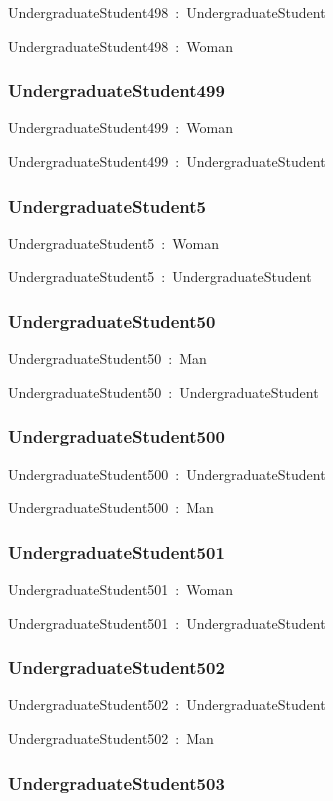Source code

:\documentclass{article}
\begin{document}
UndergraduateStudent498~:~UndergraduateStudent

UndergraduateStudent498~:~Woman

\subsubsection*{UndergraduateStudent499}

UndergraduateStudent499~:~Woman

UndergraduateStudent499~:~UndergraduateStudent

\subsubsection*{UndergraduateStudent5}

UndergraduateStudent5~:~Woman

UndergraduateStudent5~:~UndergraduateStudent

\subsubsection*{UndergraduateStudent50}

UndergraduateStudent50~:~Man

UndergraduateStudent50~:~UndergraduateStudent

\subsubsection*{UndergraduateStudent500}

UndergraduateStudent500~:~UndergraduateStudent

UndergraduateStudent500~:~Man

\subsubsection*{UndergraduateStudent501}

UndergraduateStudent501~:~Woman

UndergraduateStudent501~:~UndergraduateStudent

\subsubsection*{UndergraduateStudent502}

UndergraduateStudent502~:~UndergraduateStudent

UndergraduateStudent502~:~Man

\subsubsection*{UndergraduateStudent503}
\end{document}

════════

**To do:** Copy exactly the line that contains "UndergraduateStudent502~:~Man" and every line after it through the end of the entries, with nothing added.

**Response area:**
UndergraduateStudent502~:~Man

\subsubsection*{UndergraduateStudent503}
\end{document}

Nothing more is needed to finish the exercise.